Recent cellular studies have shed new light on the complex regulatory influence TANs exert on other striatal neurons, particularly through their excitation (Schulz and Reynolds, 2013). Thalamic input to the striatum engages cholinergic interneurons, which, by activating muscarinic receptors, gate the corticostriatal control of striatopallidal and striatonigral networks (Ding et al., 2010); TAN activation causes dopamine release in the striatum through activation of nicotinic receptors independently of midbrain neuronal activity (Cachope et al., 2012; Threlfell et al., 2012), and TANs activate a GABAergic subpopulation, which in turn leads to widespread recurrent inhibition of the TANs (Sullivan et al., 2008) and the MSNs (English et al., 2012).

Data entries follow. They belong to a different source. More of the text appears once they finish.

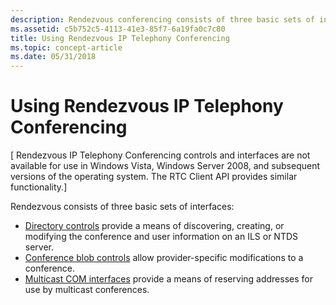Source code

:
 ```yaml
---
description: Rendezvous conferencing consists of three basic sets of interfaces.
ms.assetid: c5b752c5-4113-41e3-85f7-6a19fa0c7c80
title: Using Rendezvous IP Telephony Conferencing
ms.topic: concept-article
ms.date: 05/31/2018
---
```


# Using Rendezvous IP Telephony Conferencing

\[ Rendezvous IP Telephony Conferencing controls and interfaces are not available for use in Windows Vista, Windows Server 2008, and subsequent versions of the operating system. The RTC Client API provides similar functionality.\]

Rendezvous consists of three basic sets of interfaces:

-   [Directory controls](directory-controls.md) provide a means of discovering, creating, or modifying the conference and user information on an ILS or NTDS server.
-   [Conference blob controls](conference-blob-controls.md) allow provider-specific modifications to a conference.
-   [Multicast COM interfaces](multicast-com-interfaces.md) provide a means of reserving addresses for use by multicast conferences.

 

 



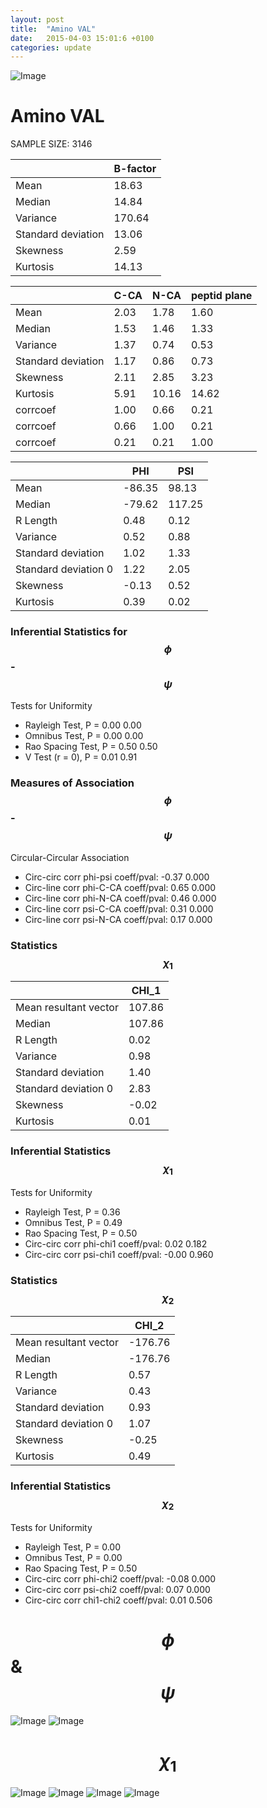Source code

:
 ```yaml
---
layout: post
title:  "Amino VAL"
date:   2015-04-03 15:01:6 +0100
categories: update
---
```

<script src="https://cdnjs.cloudflare.com/ajax/libs/mathjax/2.7.0/MathJax.js?config=TeX-AMS-MML_HTMLorMML" type="text/javascript"></script>

![Image](../../../../images/aadensity.png)

# Amino VAL


 SAMPLE SIZE: 3146
 
 
 
|     | B-factor |
| --- | --- |
| Mean | 18.63 |
| Median | 14.84 |
| Variance | 170.64 |
| Standard deviation | 13.06 |
| Skewness | 2.59 |
| Kurtosis | 14.13 |
 
 
 

|     | C-CA | N-CA | peptid plane |
| --- | --- | --- | --- |
| Mean | 2.03 | 1.78 | 1.60 |
| Median | 1.53 | 1.46 | 1.33 |
| Variance | 1.37 | 0.74 | 0.53 |
| Standard deviation | 1.17 | 0.86 | 0.73 |
| Skewness | 2.11 | 2.85 | 3.23 |
| Kurtosis | 5.91 | 10.16 | 14.62 |
| corrcoef | 1.00 | 0.66 | 0.21 |
| corrcoef | 0.66 | 1.00 | 0.21 |
| corrcoef | 0.21 | 0.21 | 1.00 |
 
 
 

|     | PHI | PSI |
| --- | --- | --- |
| Mean | -86.35 | 98.13 |
| Median | -79.62 | 117.25 |
| R Length | 0.48 | 0.12 |
| Variance | 0.52 | 0.88 |
| Standard deviation | 1.02 | 1.33 |
| Standard deviation 0 | 1.22 | 2.05 |
| Skewness | -0.13 | 0.52 |
| Kurtosis | 0.39 | 0.02 |

### Inferential Statistics for $$\phi$$-$$\psi$$ 

Tests for Uniformity

- Rayleigh Test, P = 0.00 0.00
- Omnibus Test,  P = 0.00 0.00
- Rao Spacing Test,  P = 0.50 0.50
- V Test (r = 0),  P = 0.01 0.91
### Measures of Association $$\phi$$-$$\psi$$

Circular-Circular Association
- Circ-circ corr phi-psi coeff/pval:	-0.37	 0.000
- Circ-line corr phi-C-CA coeff/pval:	0.65	 0.000
- Circ-line corr phi-N-CA coeff/pval:	0.46	 0.000
- Circ-line corr psi-C-CA coeff/pval:	0.31	 0.000
- Circ-line corr psi-N-CA coeff/pval:	0.17	 0.000
### Statistics $$\chi_1$$

|     | CHI_1 |
| --- | --- |
| Mean resultant vector | 107.86 |
| Median | 107.86 | 
| R Length | 0.02 | 
| Variance | 0.98 | 
| Standard deviation | 1.40 |
| Standard deviation 0| 2.83 |
| Skewness | -0.02 |
| Kurtosis | 0.01 |

 

### Inferential Statistics $$\chi_1$$
Tests for Uniformity

- Rayleigh Test, 	 P = 0.36
- Omnibus Test, 	 P = 0.49
- Rao Spacing Test, 	 P = 0.50
- Circ-circ corr phi-chi1 coeff/pval:	0.02	 0.182
- Circ-circ corr psi-chi1 coeff/pval:	-0.00	 0.960

 

### Statistics $$\chi_2$$

|     | CHI_2 |
| --- | --- |
| Mean resultant vector | -176.76 |
| Median | -176.76 |
| R Length | 0.57 |
| Variance | 0.43 |
| Standard deviation | 0.93 |
| Standard deviation 0 | 1.07 |
| Skewness | -0.25 |
| Kurtosis | 0.49 |


### Inferential Statistics $$\chi_2$$ 

Tests for Uniformity

- Rayleigh Test, 	 P = 0.00
- Omnibus Test, 	 P = 0.00
- Rao Spacing Test, 	 P = 0.50
- Circ-circ corr phi-chi2 coeff/pval:	-0.08	 0.000
- Circ-circ corr psi-chi2 coeff/pval:	0.07	 0.000
- Circ-circ corr chi1-chi2 coeff/pval:	0.01	 0.506



# $$\phi$$ & $$\psi$$
![Image](../../../../images/VAL_Rama_phipsi.jpg)
![Image](../../../../images/VAL_Rama_phipsiGrad.jpg)


# $$\chi_1$$
![Image](../../../../images/VAL_Rama_phichi1.jpg)
![Image](../../../../images/VAL_Rama_Grad_psichi1.jpg)
![Image](../../../../images/VAL_Rama_psichi1.jpg)
![Image](../../../../images/VAL_Rama_Grad_phichi1.jpg)
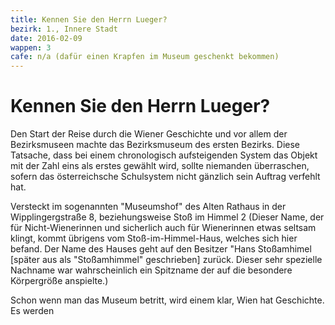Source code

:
 ```yaml
---
title: Kennen Sie den Herrn Lueger?
bezirk: 1., Innere Stadt
date: 2016-02-09
wappen: 3
cafe: n/a (dafür einen Krapfen im Museum geschenkt bekommen)
---
```


# Kennen Sie den Herrn Lueger?

Den Start der Reise durch die Wiener Geschichte und vor allem der Bezirksmuseen
machte das Bezirksmuseum des ersten Bezirks. Diese Tatsache, dass bei einem
chronologisch aufsteigenden System das Objekt mit der Zahl eins als erstes gewählt
wird, sollte niemanden überraschen, sofern das österreichsche Schulsystem nicht
gänzlich sein Auftrag verfehlt hat.

Versteckt im sogenannten "Museumshof" des Alten Rathaus in der Wipplingergstraße 8,
beziehungsweise Stoß im Himmel 2 (Dieser Name, der für Nicht-Wienerinnen und sicherlich
auch für Wienerinnen etwas seltsam klingt, kommt übrigens vom Stoß-im-Himmel-Haus,
welches sich hier befand. Der Name des Hauses geht auf den Besitzer "Hans Stoßamhimel
[später aus als "Stoßamhimmel" geschrieben] zurück. Dieser sehr spezielle Nachname
war wahrscheinlich ein Spitzname der auf die besondere Körpergröße anspielte.)

Schon wenn man das Museum betritt, wird einem klar, Wien hat Geschichte. Es werden
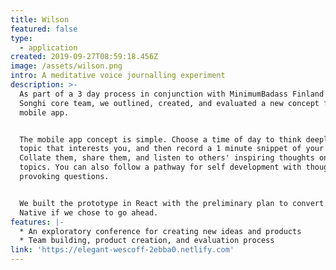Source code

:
 ```yaml
---
title: Wilson
featured: false
type:
  - application
created: 2019-09-27T08:59:18.456Z
image: /assets/wilson.png
intro: A meditative voice journalling experiment
description: >-
  As part of a 3 day process in conjunction with MinimumBadass Finland and the
  Songhi core team, we outlined, created, and evaluated a new concept for a
  mobile app.


  The mobile app concept is simple. Choose a time of day to think deeply about a
  topic that interests you, and then record a 1 minute snippet of your thoughts.
  Collate them, share them, and listen to others' inspiring thoughts on the same
  topics. You can also follow a pathway for self development with thought
  provoking questions.


  We built the prototype in React with the preliminary plan to convert to React
  Native if we chose to go ahead.
features: |-
  * An exploratory conference for creating new ideas and products
  * Team building, product creation, and evaluation process
link: 'https://elegant-wescoff-2ebba0.netlify.com'
---
```


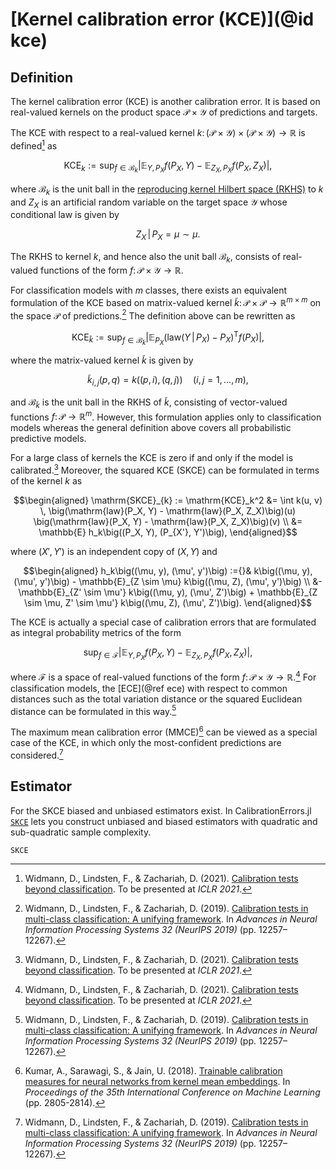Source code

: # [Kernel calibration error (KCE)](@id kce)

## Definition

The kernel calibration error (KCE) is another calibration error. It is based on real-valued
kernels on the product space $\mathcal{P} \times \mathcal{Y}$ of predictions and targets.


The KCE with respect to a real-valued kernel
$k \colon (\mathcal{P} \times \mathcal{Y}) \times (\mathcal{P} \times \mathcal{Y}) \to \mathbb{R}$
is defined[^WLZ21] as
```math
\mathrm{KCE}_k := \sup_{f \in \mathcal{B}_k} \bigg| \mathbb{E}_{Y,P_X} f(P_X, Y) - \mathbb{E}_{Z_X,P_X} f(P_X, Z_X)\bigg|,
```
where $\mathcal{B}_{k}$ is the unit ball in the
[reproducing kernel Hilbert space (RKHS)](https://en.wikipedia.org/wiki/Reproducing_kernel_Hilbert_space)
to $k$ and $Z_X$ is an artificial random variable on the target space $\mathcal{Y}$ whose
conditional law is given by
```math
Z_X \,|\, P_X = \mu \sim \mu.
```
The RKHS to kernel $k$, and hence also the unit ball $\mathcal{B}_k$, consists of
real-valued functions of the form $f \colon \mathcal{P} \times \mathcal{Y} \to \mathbb{R}$.

For classification models with $m$ classes, there exists an equivalent formulation of the
KCE based on matrix-valued kernel
$\tilde{k} \colon \mathcal{P} \times \mathcal{P} \to \mathbb{R}^{m \times m}$ on
the space $\mathcal{P}$ of predictions.[^WLZ19] The definition above can be rewritten as
```math
\mathrm{KCE}_{\tilde{k}} := \sup_{f \in \mathcal{B}_{\tilde{k}}} \bigg| \mathbb{E}_{P_X} \big(\mathrm{law}(Y \,|\, P_X) - P_X\big)^\mathsf{T} f(P_X) \bigg|,
```
where the matrix-valued kernel $\tilde{k}$ is given by
```math
\tilde{k}_{i,j}(p, q) = k((p, i), (q, j)) \quad (i,j=1,\ldots,m),
```
and $\mathcal{B}_{\tilde{k}}$ is the unit ball in the RKHS of $\tilde{k}$, consisting
of vector-valued functions $f \colon \mathcal{P} \to \mathbb{R}^m$. However,
this formulation applies only to classification models whereas the general
definition above covers all probabilistic predictive models.

For a large class of kernels the KCE is zero if and only if the model is
calibrated.[^WLZ21] Moreover, the squared KCE (SKCE) can be formulated in
terms of the kernel $k$ as
```math
\begin{aligned}
\mathrm{SKCE}_{k} := \mathrm{KCE}_k^2 &= \int k(u, v) \, \big(\mathrm{law}(P_X, Y) - \mathrm{law}(P_X, Z_X)\big)(u) \big(\mathrm{law}(P_X, Y) - \mathrm{law}(P_X, Z_X)\big)(v) \\
&= \mathbb{E} h_k\big((P_X, Y), (P_{X'}, Y')\big),
\end{aligned}
```
where $(X',Y')$ is an independent copy of $(X,Y)$ and
```math
\begin{aligned}
h_k\big((\mu, y), (\mu', y')\big) :={}& k\big((\mu, y), (\mu', y')\big) - \mathbb{E}_{Z \sim \mu} k\big((\mu, Z), (\mu', y')\big) \\
&- \mathbb{E}_{Z' \sim \mu'} k\big((\mu, y), (\mu', Z')\big) + \mathbb{E}_{Z \sim \mu, Z' \sim \mu'} k\big((\mu, Z), (\mu', Z')\big).
\end{aligned}
```

The KCE is actually a special case of calibration errors that are formulated as integral
probability metrics of the form
```math
\sup_{f \in \mathcal{F}} \big| \mathbb{E}_{Y,P_X} f(P_X, Y) - \mathbb{E}_{Z_X,P_X} f(P_X, Z_X)\big|,
```
where $\mathcal{F}$ is a space of real-valued functions of the form
$f \colon \mathcal{P} \times \mathcal{Y} \to \mathbb{R}$.[^WLZ21] For classification models,
the [ECE](@ref ece) with respect to common distances such as the total variation distance
or the squared Euclidean distance can be formulated in this way.[^WLZ19]

The maximum mean calibration error (MMCE)[^KSJ] can be viewed as a special case of the KCE, in
which only the most-confident predictions are considered.[^WLZ19]

[^KSJ]: Kumar, A., Sarawagi, S., & Jain, U. (2018). [Trainable calibration measures for neural networks from kernel mean embeddings](http://proceedings.mlr.press/v80/kumar18a.html). In *Proceedings of the 35th International Conference on Machine Learning* (pp. 2805-2814).

[^WLZ19]: Widmann, D., Lindsten, F., & Zachariah, D. (2019). [Calibration tests in multi-class classification: A unifying framework](https://proceedings.neurips.cc/paper/2019/hash/1c336b8080f82bcc2cd2499b4c57261d-Abstract.html). In *Advances in Neural Information Processing Systems 32 (NeurIPS 2019)* (pp. 12257–12267).

[^WLZ21]: Widmann, D., Lindsten, F., & Zachariah, D. (2021). [Calibration tests beyond classification](https://openreview.net/forum?id=-bxf89v3Nx). To be presented at *ICLR 2021*.

## Estimator

For the SKCE biased and unbiased estimators exist. In CalibrationErrors.jl
[`SKCE`](@ref) lets you construct unbiased and biased estimators with quadratic
and sub-quadratic sample complexity.

```@docs
SKCE
```
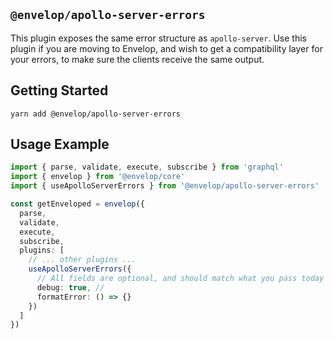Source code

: ## `@envelop/apollo-server-errors`

This plugin exposes the same error structure as `apollo-server`. Use this plugin if you are moving to Envelop, and wish to get a compatibility layer for your errors, to make sure the clients receive the same output.

## Getting Started

```
yarn add @envelop/apollo-server-errors
```

## Usage Example

```ts
import { parse, validate, execute, subscribe } from 'graphql'
import { envelop } from '@envelop/core'
import { useApolloServerErrors } from '@envelop/apollo-server-errors'

const getEnveloped = envelop({
  parse,
  validate,
  execute,
  subscribe,
  plugins: [
    // ... other plugins ...
    useApolloServerErrors({
      // All fields are optional, and should match what you pass today to ApolloServer
      debug: true, //
      formatError: () => {}
    })
  ]
})
```
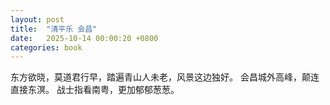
 ```yaml
---
layout: post
title:  "清平乐 会昌"
date:   2025-10-14 00:00:20 +0800
categories: book
---
```

东方欲晓，莫道君行早，踏遍青山人未老，风景这边独好。
会昌城外高峰，颠连直接东溟。
战士指看南粤，更加郁郁葱葱。


 







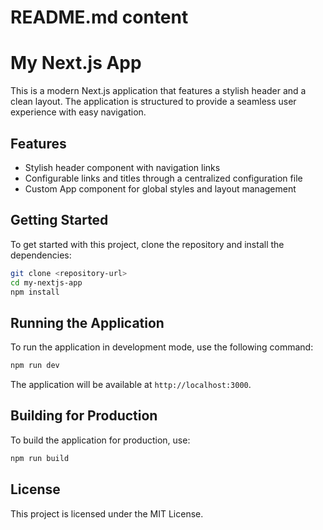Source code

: # README.md content

# My Next.js App

This is a modern Next.js application that features a stylish header and a clean layout. The application is structured to provide a seamless user experience with easy navigation.

## Features

- Stylish header component with navigation links
- Configurable links and titles through a centralized configuration file
- Custom App component for global styles and layout management

## Getting Started

To get started with this project, clone the repository and install the dependencies:

```bash
git clone <repository-url>
cd my-nextjs-app
npm install
```

## Running the Application

To run the application in development mode, use the following command:

```bash
npm run dev
```

The application will be available at `http://localhost:3000`.

## Building for Production

To build the application for production, use:

```bash
npm run build
```

## License

This project is licensed under the MIT License.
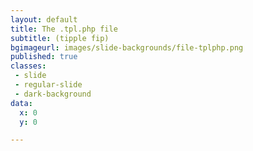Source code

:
 ```yaml
---
layout: default
title: The .tpl.php file
subtitle: (tipple fip)
bgimageurl: images/slide-backgrounds/file-tplphp.png
published: true
classes:
 - slide
 - regular-slide
 - dark-background
data:
  x: 0
  y: 0

---
```


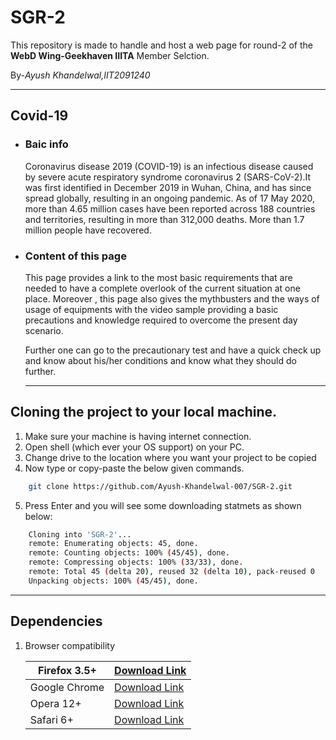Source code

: # SGR-2
This repository is made to handle and host a web page for round-2 of the **WebD Wing-Geekhaven IIITA** Member Selction.

By-*Ayush Khandelwal,IIT2091240*

---

## Covid-19
* ### Baic info
    Coronavirus disease 2019 (COVID-19) is an infectious disease caused by severe acute respiratory syndrome coronavirus 2 (SARS-CoV-2).It was first identified in December 2019 in Wuhan, China, and has since spread globally, resulting in an ongoing pandemic. As of 17 May 2020, more than 4.65 million cases have been reported across 188 countries and territories, resulting in more than 312,000 deaths. More than 1.7 million people have recovered.

* ### Content of this page
    This page provides a link to the most basic requirements that are needed to have a complete overlook of the current situation at one place. Moreover , this page also gives the mythbusters and the ways of usage of equipments with the video sample providing a basic precautions and knowledge required to overcome the present day scenario.

    Further one can go to the precautionary test and have a quick check up and know about his/her conditions and know what they should do further.

    ---
## Cloning the project to your local machine.

1. Make sure your machine is having internet connection.
1. Open shell (which ever your OS support) on your PC.
1. Change drive to the location where you want your project to  be copied
1. Now type or copy-paste the below given commands.
```bash
    git clone https://github.com/Ayush-Khandelwal-007/SGR-2.git
```
5. Press Enter and you will see some downloading statmets as shown below:
```bash
    Cloning into 'SGR-2'...
    remote: Enumerating objects: 45, done.
    remote: Counting objects: 100% (45/45), done.
    remote: Compressing objects: 100% (33/33), done.
    remote: Total 45 (delta 20), reused 32 (delta 10), pack-reused 0
    Unpacking objects: 100% (45/45), done.
```
---

## Dependencies

1. Browser compatibility

    | Firefox 3.5+  | [Download Link](https://www.mozilla.org/en-US/firefox/download/thanks/) |
    |---------------|-------------------------------------------------------------------------|
    | Google Chrome | [Download Link](https://www.mozilla.org/en-US/firefox/download/thanks/) |
    | Opera 12+     | [Download Link](https://www.mozilla.org/en-US/firefox/download/thanks/) |
    | Safari 6+     | [Download Link](https://www.mozilla.org/en-US/firefox/download/thanks/) |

On one hand, the prominent component of TAN activity in primates is considered to be the pause, whereas the rodent literature covering both cellular and behavioral studies emphasizes the excitatory component of TAN activity. This mismatch could be the outcome of divergent neural mechanisms across species, or alternatively, it could be that task conditions used in rodent and primate studies were different in essence.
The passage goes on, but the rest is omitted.